SIGNE ET SENS
Signe et sens en linguistique structurale
La petite histoire du problème philosophique du signe et du sens servira de toile de fond à l'analyse proprement linguistique des mêmes concepts. Si, en effet, la naissance de la linguistique marque une coupure importante dans l'histoire du problème, elle n'abolit pas pour autant les enjeux philosophiques. On peut dire, en première approximation, que la linguistique structurale place à nouveau la notion de sens sous l'empire de celle du signe (nous disons : en première approximation, afin de réserver l'éventualité d'un renversement de priorité, similaire à ceux que la longue histoire du problème révèle).
Signifiant et signifié
La possibilité de principe de subordonner la notion de sens à celle de signe est contenue dans l'analyse, aujourd'hui classique, du signe par Ferdinand de Saussure dans le Cours de linguistique générale. Un signe est un phénomène à double face qui oppose et relie un signifiant (vocal, écrit, gestuel, etc.) à un signifié corrélatif. Le signifié n'est aucunement une chose, c'est-à-dire une entité extralinguistique, il est purement et simplement l'autre face du signe, donc une entité proprement linguistique, la simple contrepartie du signifiant. Saussure lui-même donnait une interprétation psychologique et sociologique de cette corrélation : le signifiant est l'image acoustique d'un mot, le signifié est le concept correspondant, c'est-à-dire une notion appartenant au trésor intellectuel de la communauté linguistique ; considéré du point de vue du sujet parlant, le signifié est un dépôt inscrit dans l'inconscient d'où il peut être évoqué à l'occasion d'un acte particulier de parole. On peut abandonner cette transcription psychologique et sociologique ; l'essentiel demeure, à savoir que signifiant et signifié sont des corrélatifs, comme le sont l'envers et l'endroit de la même feuille de papier ; ils sont taillés ensemble, selon les mêmes découpures, par le ciseau de la convention linguistique. Ainsi compris, le rapport entre signifiant et signifié ne peut même pas être dit arbitraire, du moins au sens où le signe, pris globalement, l'est par rapport à la chose dénommée ; toutefois, ce rapport peut être dit arbitraire, si l'on veut souligner que le caractère conceptuel du signifié n'est pas motivé par le caractère sonore, graphique ou gestuel du signifiant ; mais, par là, on rappelle seulement que signifiant et signifié sont hétérogènes, qu'ils appartiennent à deux ordres différents ; ils n'en sont pas moins strictement corrélatifs.

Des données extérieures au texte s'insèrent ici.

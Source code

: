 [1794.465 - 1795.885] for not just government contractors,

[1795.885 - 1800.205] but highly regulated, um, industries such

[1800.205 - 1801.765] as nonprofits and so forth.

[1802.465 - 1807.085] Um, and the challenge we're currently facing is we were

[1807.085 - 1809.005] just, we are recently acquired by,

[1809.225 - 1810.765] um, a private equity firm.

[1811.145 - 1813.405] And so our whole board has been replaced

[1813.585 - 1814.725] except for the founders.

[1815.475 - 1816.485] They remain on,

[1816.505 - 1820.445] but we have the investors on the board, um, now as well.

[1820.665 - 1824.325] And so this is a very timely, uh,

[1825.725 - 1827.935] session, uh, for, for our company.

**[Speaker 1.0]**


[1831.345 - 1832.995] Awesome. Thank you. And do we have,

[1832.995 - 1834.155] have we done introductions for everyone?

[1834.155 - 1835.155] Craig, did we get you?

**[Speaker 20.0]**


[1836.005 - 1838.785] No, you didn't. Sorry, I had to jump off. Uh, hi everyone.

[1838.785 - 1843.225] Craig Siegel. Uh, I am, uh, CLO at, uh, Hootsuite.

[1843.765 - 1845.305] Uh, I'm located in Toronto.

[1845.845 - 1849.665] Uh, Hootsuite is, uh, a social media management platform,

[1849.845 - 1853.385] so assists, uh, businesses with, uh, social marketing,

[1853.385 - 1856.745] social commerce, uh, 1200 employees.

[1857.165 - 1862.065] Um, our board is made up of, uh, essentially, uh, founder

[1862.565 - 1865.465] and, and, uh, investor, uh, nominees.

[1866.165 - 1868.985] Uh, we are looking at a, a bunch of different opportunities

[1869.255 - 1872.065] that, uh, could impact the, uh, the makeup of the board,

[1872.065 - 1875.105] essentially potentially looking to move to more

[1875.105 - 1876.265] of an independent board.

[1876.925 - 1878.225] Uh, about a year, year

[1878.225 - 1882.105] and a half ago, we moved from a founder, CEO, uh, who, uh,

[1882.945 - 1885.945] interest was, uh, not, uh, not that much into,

Telle est la première analyse qui peut être faite du rapport entre signes et sens, si l'on tient pour équivalents sens et signifié. Cette corrélation admise, il est permis de dériver une théorie du sens de l'analyse du signe proposée par l'analyse structurale. Disons d'abord qu'aucune question de sens n'est posée, du moins directement, par l'articulation phonologique du langage ; les phonèmes ne sont pas encore des entités signifiantes, mais seulement distinctives ; sans doute, pour parler d'un phonème, faut-il parler du sens qu'il permet d'articuler, comme le montre le maniement du critère de commutation (le remplacement d'un phonème par un autre suppose qu'un sens distinct est produit, mais seule l'existence ou l'inexistence de ce sens importe, non son contenu propre). C'est donc l'autre articulation, celle qui concerne le signifié, ou plutôt l'unité signifiant-signifié prise de façon indivise, qui pose directement le problème du sens. L'analyse des mots en unités élémentaires de sens laisse entrevoir la possibilité d'appliquer aux unités signifiantes les mêmes lois que celles que la phonologie montre à l'œuvre[...]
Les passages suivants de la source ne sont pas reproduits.